A parallel rectangle intersection algorithm on GPU+CPU
Abstract
In this paper, we investigate efficient algorithms and implementations using GPU plus CPU to solve the rectangle intersection problem on a plane. The problem is to report all intersecting pairs of iso-oriented rectangles, whose parallelization on GPUs poses two major computational challenges: data partition and the massive output. The algorithm we presented is called PRI-GC, Parallel Rectangle Intersection algorithm on GPU+CPU, which consists of two phases: mapping and intersection-checking. In the mapping phase, rectangles are hashed into different subspaces (called cells) to reduce the unnecessary intersection checking for far-apart rectangles. In the intersection-checking phase, pairs of rectangles within the same cell are examined in parallel, and the intersecting pairs of rectangles are reported. Several optimization techniques, including rectangles re-ordering, output data compressing/encoding, and the execution overlapping of GPU and CPU, are applied to enhance the performance.
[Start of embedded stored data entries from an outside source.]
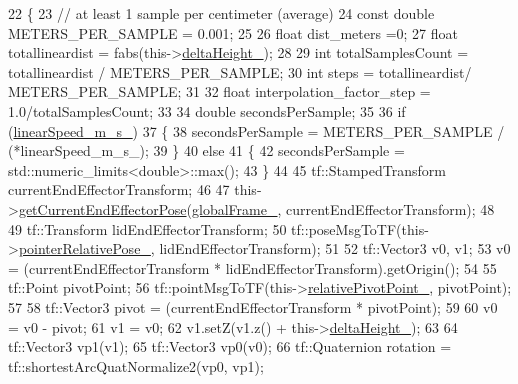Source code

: \begin{DoxyCode}
22     \{
23         \textcolor{comment}{// at least 1 sample per centimeter (average)        }
24         \textcolor{keyword}{const} \textcolor{keywordtype}{double} METERS\_PER\_SAMPLE = 0.001;
25 
26         \textcolor{keywordtype}{float} dist\_meters =0;
27         \textcolor{keywordtype}{float} totallineardist = fabs(this->\hyperlink{classcl__move__group__interface_1_1CbCircularPouringMotion_a7009d617bcd8ac1fba49100444434f3c}{deltaHeight\_});
28 
29         \textcolor{keywordtype}{int} totalSamplesCount = totallineardist / METERS\_PER\_SAMPLE;
30         \textcolor{keywordtype}{int} steps = totallineardist/ METERS\_PER\_SAMPLE;
31 
32         \textcolor{keywordtype}{float} interpolation\_factor\_step = 1.0/totalSamplesCount;
33 
34         \textcolor{keywordtype}{double} secondsPerSample;
35 
36         \textcolor{keywordflow}{if} (\hyperlink{classcl__move__group__interface_1_1CbCircularPouringMotion_ac78ce543451cbb78c95862dd4273deb7}{linearSpeed\_m\_s\_})
37         \{
38             secondsPerSample = METERS\_PER\_SAMPLE / (*linearSpeed\_m\_s\_);
39         \}
40         \textcolor{keywordflow}{else}
41         \{
42             secondsPerSample = std::numeric\_limits<double>::max();
43         \}
44 
45         tf::StampedTransform currentEndEffectorTransform;
46 
47         this->\hyperlink{classcl__move__group__interface_1_1CbMoveEndEffectorTrajectory_a56945ccfff51e3eb9ec9c2edcfa132af}{getCurrentEndEffectorPose}(\hyperlink{classcl__move__group__interface_1_1CbCircularPouringMotion_a1d54253dc370bce8dd413e08b4bf8c43}{globalFrame\_}, 
      currentEndEffectorTransform);
48 
49         tf::Transform lidEndEffectorTransform;
50         tf::poseMsgToTF(this->\hyperlink{classcl__move__group__interface_1_1CbCircularPouringMotion_a5ebef44cab4cb3dec5148232ef0eb2f8}{pointerRelativePose\_}, lidEndEffectorTransform);
51 
52         tf::Vector3 v0, v1;
53         v0 = (currentEndEffectorTransform * lidEndEffectorTransform).getOrigin();
54 
55         tf::Point pivotPoint;
56         tf::pointMsgToTF(this->\hyperlink{classcl__move__group__interface_1_1CbCircularPouringMotion_a686d15e252dc8e503985e97014690cc6}{relativePivotPoint\_}, pivotPoint);
57 
58         tf::Vector3 pivot = (currentEndEffectorTransform * pivotPoint);
59         
60         v0 = v0 - pivot;
61         v1 = v0;
62         v1.setZ(v1.z() + this->\hyperlink{classcl__move__group__interface_1_1CbCircularPouringMotion_a7009d617bcd8ac1fba49100444434f3c}{deltaHeight\_});
63 
64         tf::Vector3 vp1(v1);
65         tf::Vector3 vp0(v0);
66         tf::Quaternion rotation = tf::shortestArcQuatNormalize2(vp0, vp1);

\end{DoxyCode}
We had evaluated the performance of PRI-GC and the result shows over 30x speedup against two well-implemented sequential algorithms on single CPU. The effectiveness of each optimization technique for this problem was evaluated as well. Several parameters, including different degrees of rectangle coverage, different block sizes, and different cell sizes, were also experimented to explore their influences on the performance of PRI-GC. © 2011 IEEE.